No I meant don't keep updating and changing the bibliography, make the bibliography at the end. Thats what I did wrong :/ kept changing my references around and then that changed the bibliography = utter mess. Oh definitely keep saving your work, I hate it when you close Microsoft Word and then it gives you an error message saying 'any work you completed might be lost'. I hate writing essays. Medical school has completely ruined any ability I had.
Reply 6536
I passed!!! :biggrin:
Original post by Beska
I passed!!! :biggrin:


Bravo good sir. Drunk yet?
Original post by Supermassive_muse_fan
No I meant don't keep updating and changing the bibliography, make the bibliography at the end.
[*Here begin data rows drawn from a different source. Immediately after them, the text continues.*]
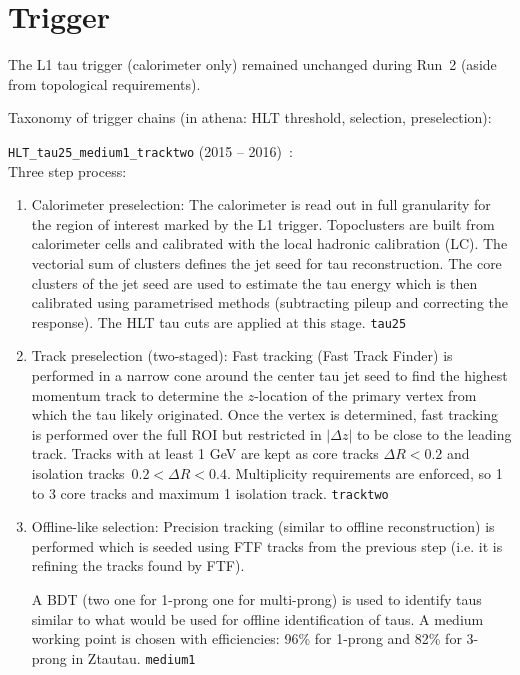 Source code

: \section{Trigger}
\label{sec:trigger}


The L1 tau trigger (calorimeter only) remained unchanged during Run~2
(aside from topological requirements).

Taxonomy of trigger chains (in athena: HLT threshold, selection, preselection):

\vspace{1em}

\verb|HLT_tau25_medium1_tracktwo| (2015 -- 2016)~\cite{ATLAS-CONF-2017-061}:\\
Three step process:
\begin{enumerate}
\item Calorimeter preselection: The calorimeter is read out in full
  granularity for the region of interest marked by the L1
  trigger. Topoclusters are built from calorimeter cells and
  calibrated with the local hadronic calibration (LC). The vectorial
  sum of clusters defines the jet seed for tau reconstruction. The
  core clusters of the jet seed are used to estimate the tau energy
  which is then calibrated using parametrised methods (subtracting
  pileup and correcting the response). The HLT tau \pT cuts are
  applied at this stage. \verb|tau25|

\item Track preselection (two-staged): Fast tracking (Fast Track
  Finder) is performed in a narrow cone around the center tau jet seed
  to find the highest momentum track to determine the $z$-location of
  the primary vertex from which the tau likely originated. Once the
  vertex is determined, fast tracking is performed over the full ROI
  but restricted in $|\Delta z|$ to be close to the leading
  track. Tracks with at least 1 GeV are kept as core tracks
  $\Delta R < 0.2$ and isolation tracks~$0.2 < \Delta R <
  0.4$. Multiplicity requirements are enforced, so 1 to 3 core tracks
  and maximum 1 isolation track. \verb|tracktwo|

\item Offline-like selection: Precision tracking (similar to offline
  reconstruction) is performed which is seeded using FTF tracks from
  the previous step (i.e. it is refining the tracks found by FTF).


  A BDT (two one for
  1-prong one for multi-prong) is used to identify taus similar to
  what would be used for offline identification of taus. A medium
  working point is chosen with efficiencies: 96\% for 1-prong and 82\%
  for 3-prong in Ztautau. \verb|medium1|
\end{enumerate}

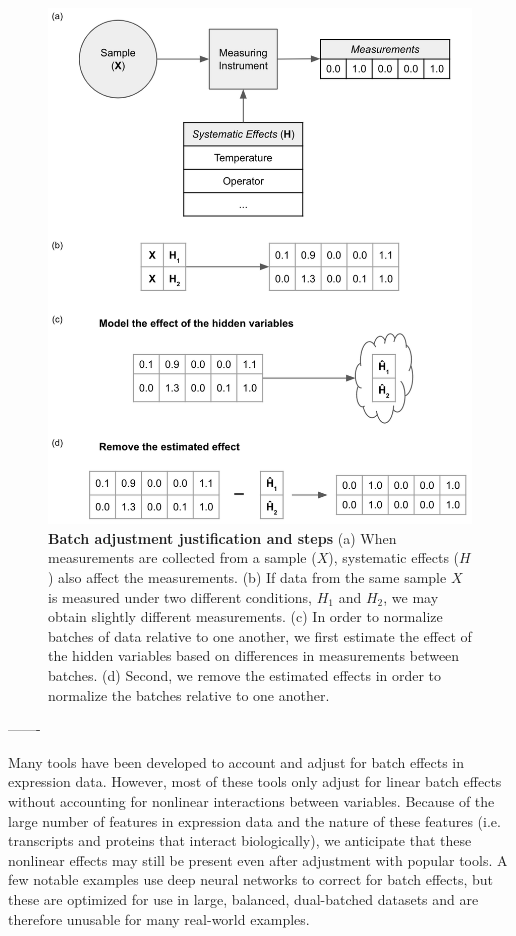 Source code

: \documentclass[notitlepage]{article}
\begin{document}
\begin{figure}
	\centering
	\includegraphics[width=4.5in]{figures/rough/adjuster_workflow}
	\caption{\textbf{Batch adjustment justification and steps}
	(a) When measurements are collected from a sample ($X$), systematic effects ($H$) also affect the measurements.
	(b) If data from the same sample $X$ is measured under two different conditions, $H_1$ and $H_2$, we may obtain slightly different measurements.
	(c) In order to normalize batches of data relative to one another, we first estimate the effect of the hidden variables based on differences in measurements between batches.
	(d) Second, we remove the estimated effects in order to normalize the batches relative to one another.}
	\label{fig:workflow}
\end{figure}

-------

Many tools have been developed to account and adjust for batch effects in expression data.
However, most of these tools only adjust for linear batch effects without accounting for nonlinear interactions between variables.
Because of the large number of features in expression data and the nature of these features (i.e. transcripts and proteins that interact biologically), we anticipate that these nonlinear effects may still be present even after adjustment with popular tools.
A few notable examples \cite{shaham_removal_2017,shaham_batch_2018} use deep neural networks to correct for batch effects, but these are optimized for use in large, balanced, dual-batched datasets and are therefore unusable for many real-world examples.
\end{document}
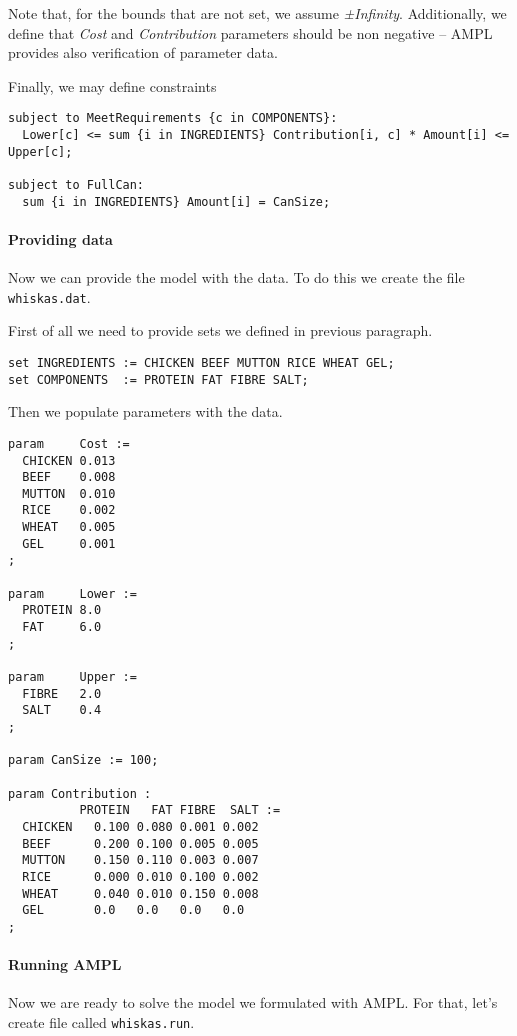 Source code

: Note that, for the bounds that are not set, we assume \emph{±Infinity}. Additionally, we define that \emph{Cost} and \emph{Contribution} parameters should be non negative -- AMPL provides also verification of parameter data.


Finally, we may define constraints

\begin{lstlisting}
subject to MeetRequirements {c in COMPONENTS}:
  Lower[c] <= sum {i in INGREDIENTS} Contribution[i, c] * Amount[i] <= Upper[c];
  
subject to FullCan: 
  sum {i in INGREDIENTS} Amount[i] = CanSize;
\end{lstlisting}

\paragraph{Providing data}

Now we can provide the model with the data. To do this we create the file \texttt{whiskas.dat}.

First of all we need to provide sets we defined in previous paragraph.
\begin{lstlisting}
set INGREDIENTS := CHICKEN BEEF MUTTON RICE WHEAT GEL;
set COMPONENTS  := PROTEIN FAT FIBRE SALT;
\end{lstlisting}

Then we populate parameters with the data.
\begin{lstlisting}
param     Cost :=
  CHICKEN 0.013
  BEEF    0.008
  MUTTON  0.010
  RICE    0.002
  WHEAT   0.005
  GEL     0.001
;

param     Lower :=
  PROTEIN 8.0
  FAT     6.0
;

param     Upper :=
  FIBRE   2.0
  SALT    0.4
;

param CanSize := 100;

param Contribution :
          PROTEIN   FAT FIBRE  SALT :=
  CHICKEN   0.100 0.080 0.001 0.002 
  BEEF      0.200 0.100 0.005 0.005 
  MUTTON    0.150 0.110 0.003 0.007 
  RICE      0.000 0.010 0.100 0.002 
  WHEAT     0.040 0.010 0.150 0.008 
  GEL       0.0   0.0   0.0   0.0   
;
\end{lstlisting} 

\paragraph{Running AMPL}

Now we are ready to solve the model we formulated with AMPL. For that, let's create file called \texttt{whiskas.run}.

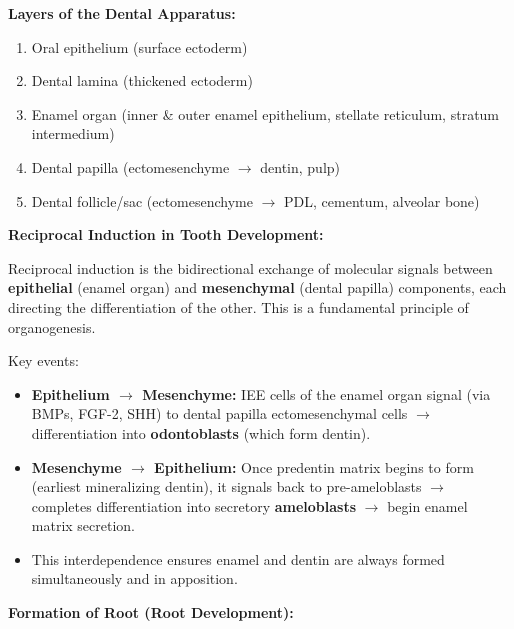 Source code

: \documentclass[11pt,a4paper]{article}
\begin{document}
\begin{ansbox}
\textbf{Layers of the Dental Apparatus:}
\begin{enumerate}[leftmargin=*]
    \item Oral epithelium (surface ectoderm)
    \item Dental lamina (thickened ectoderm)
    \item Enamel organ (inner \& outer enamel epithelium, stellate reticulum, stratum intermedium)
    \item Dental papilla (ectomesenchyme $\rightarrow$ dentin, pulp)
    \item Dental follicle/sac (ectomesenchyme $\rightarrow$ PDL, cementum, alveolar bone)
\end{enumerate}

\textbf{Reciprocal Induction in Tooth Development:}

Reciprocal induction is the bidirectional exchange of molecular signals between \textbf{epithelial} (enamel organ) and \textbf{mesenchymal} (dental papilla) components, each directing the differentiation of the other. This is a fundamental principle of organogenesis.

Key events:
\begin{itemize}[leftmargin=*]
    \item \textbf{Epithelium $\rightarrow$ Mesenchyme:} IEE cells of the enamel organ signal (via BMPs, FGF-2, SHH) to dental papilla ectomesenchymal cells $\rightarrow$ differentiation into \textbf{odontoblasts} (which form dentin).
    \item \textbf{Mesenchyme $\rightarrow$ Epithelium:} Once predentin matrix begins to form (earliest mineralizing dentin), it signals back to pre-ameloblasts $\rightarrow$ completes differentiation into secretory \textbf{ameloblasts} $\rightarrow$ begin enamel matrix secretion.
    \item This interdependence ensures enamel and dentin are always formed simultaneously and in apposition.
\end{itemize}

\textbf{Formation of Root (Root Development):}


\end{ansbox}
\end{document}
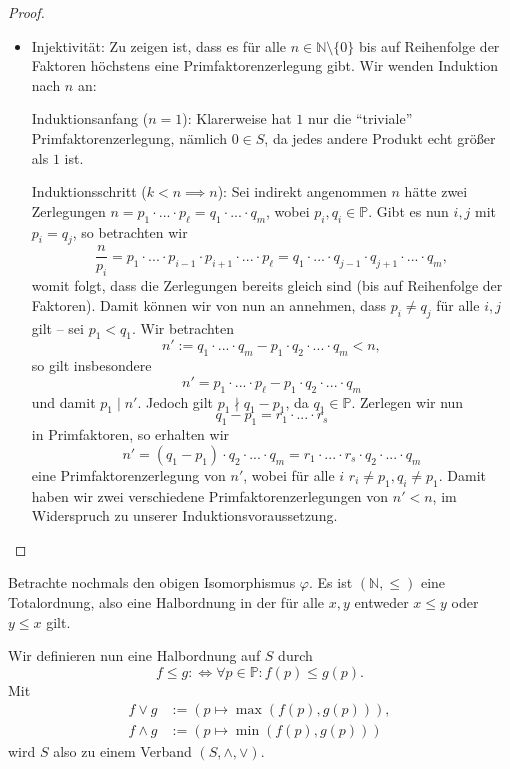 \begin{proof}
\begin{itemize}
        \item Injektivität: Zu zeigen ist, dass es für alle $n \in \mathbb{N} \setminus \{0\}$ bis auf Reihenfolge der Faktoren höchstens eine Primfaktorenzerlegung gibt. Wir wenden Induktion nach $n$ an:
        
        Induktionsanfang ($n=1$): Klarerweise hat $1$ nur die ``triviale'' Primfaktorenzerlegung, nämlich $0 \in S$, da jedes andere Produkt echt größer als $1$ ist.

        Induktionsschritt ($k<n \implies n$): Sei indirekt angenommen $n$ hätte zwei Zerlegungen $n = p_1 \cdot ... \cdot p_\ell = q_1 \cdot ... \cdot q_m$, wobei $p_i, q_i \in \mathbb{P}$. Gibt es nun $i,j$ mit $p_i = q_j$, so betrachten wir
        $$ \frac{n}{p_i} = p_1 \cdot ... \cdot p_{i-1} \cdot p_{i+1} \cdot ... \cdot p_\ell = q_1 \cdot ... \cdot q_{j-1} \cdot q_{j+1} \cdot ... \cdot q_m, $$
        womit folgt, dass die Zerlegungen bereits gleich sind (bis auf Reihenfolge der Faktoren). Damit können wir von nun an annehmen, dass $p_i \neq q_j$ für alle $i, j$ gilt -- \obda sei $p_1 < q_1$. Wir betrachten
        $$ n' := q_1 \cdot ... \cdot q_m - p_1 \cdot q_2 \cdot ... \cdot q_m < n, $$
        so gilt insbesondere
        $$ n' = p_1 \cdot ... \cdot p_\ell - p_1 \cdot q_2 \cdot ... \cdot q_m $$
        und damit $p_1 \mid n'$. Jedoch gilt $p_1 \nmid q_1 - p_1$, da $q_1 \in \mathbb{P}$. Zerlegen wir nun
        $$ q_1 - p_1 = r_1 \cdot ... \cdot r_s $$
        in Primfaktoren, so erhalten wir
        $$ n' = (q_1 - p_1) \cdot q_2 \cdot ... \cdot q_m = r_1 \cdot ... \cdot r_s \cdot q_2 \cdot ... \cdot q_m $$
        eine Primfaktorenzerlegung von $n'$, wobei für alle $i$ $r_i \neq p_1, q_i \neq p_1$. Damit haben wir zwei verschiedene Primfaktorenzerlegungen von $n' < n$, im Widerspruch zu unserer Induktionsvoraussetzung.
    \end{itemize}
\end{proof}

\begin{remark}
    Betrachte nochmals den obigen Isomorphismus $\varphi$. Es ist $(\mathbb{N}, \leq)$ eine Totalordnung, also eine Halbordnung in der für alle $x,y$ entweder $x \leq y$ oder $y \leq x$ gilt.

    Wir definieren nun eine Halbordnung auf $S$ durch
    $$ f \leq g :\Leftrightarrow \forall p \in \mathbb{P}: f(p) \leq g(p). $$
    Mit 
    \begin{align*}
        f \vee g &:= (p \mapsto \max(f(p),g(p))), \\ f \wedge g &:= (p \mapsto \min(f(p),g(p)))
    \end{align*}
    wird $S$ also zu einem Verband $(S, \land, \lor)$.
\end{remark}

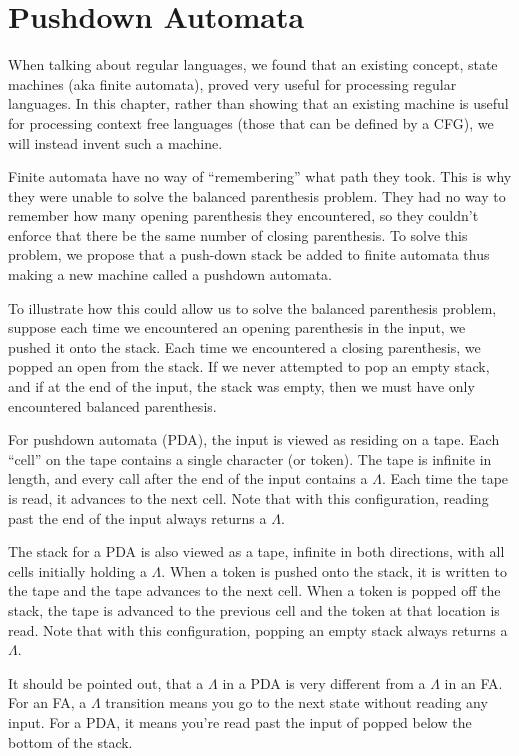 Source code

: \documentclass[letterpaper,12pt,openany,reqno]{book}%
\begin{document}
\chapter{Pushdown Automata}
When talking about regular languages, we found that an existing concept, state machines (aka finite automata), proved very useful for processing regular languages. In this chapter, rather than showing that an existing machine is useful for processing context free languages (those that can be defined by a CFG), we will instead invent such a machine.

Finite automata have no way of ``remembering'' what path they took. This is why they were unable to solve the balanced parenthesis problem. They had no way to remember how many opening parenthesis they encountered, so they couldn't enforce that there be the same number of closing parenthesis. To solve this problem, we propose that a push-down stack be added to finite automata thus making a new machine called a pushdown automata.

To illustrate how this could allow us to solve the balanced parenthesis problem, suppose each time we encountered an opening parenthesis in the input, we pushed it onto the stack. Each time we encountered a closing parenthesis, we popped an open from the stack. If we never attempted to pop an empty stack, and if at the end of the input, the stack was empty, then we must have only encountered balanced parenthesis.

For pushdown automata (PDA), the input is viewed as residing on a tape. Each ``cell'' on the tape contains a single character (or token). The tape is infinite in length, and every call after the end of the input contains a $\Lambda$. Each time the tape is read, it advances to the next cell. Note that with this configuration, reading past the end of the input always returns a $\Lambda$.

The stack for a PDA is also viewed as a tape, infinite in both directions, with all cells initially holding a $\Lambda$. When a token is pushed onto the stack, it is written to the tape and the tape advances to the next cell. When a token is popped off the stack, the tape is advanced to the previous cell and the token at that location is read. Note that with this configuration, popping an empty stack always returns a $\Lambda$.

It should be pointed out, that a $\Lambda$ in a PDA is very different from a $\Lambda$ in an FA. For an FA, a $\Lambda$ transition means you go to the next state without reading any input. For a PDA, it means you're read past the input of popped below the bottom of the stack.
\end{document}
Thats what I did wrong :/ kept changing my references around and then that changed the bibliography = utter mess. Oh definitely keep saving your work, I hate it when you close Microsoft Word and then it gives you an error message saying 'any work you completed might be lost'. I hate writing essays. Medical school has completely ruined any ability I had.


EndNote is your friend.

Just fixes your referencing for you*

Spoiler

Reply 6539
Original post by Kinkerz
Do mean here that you're required to be aware that nicotinic ACh receptors have different subunits? Or that you need to know the subunit concoctions of them (i.e., (α4)3(β2)2)?


If it's the latter... :rofl:


Just the different subunit types and what binds to what subunit etc. If they ever tried to make us learn the concoctions are I'd swiftly concede defeat with medicine.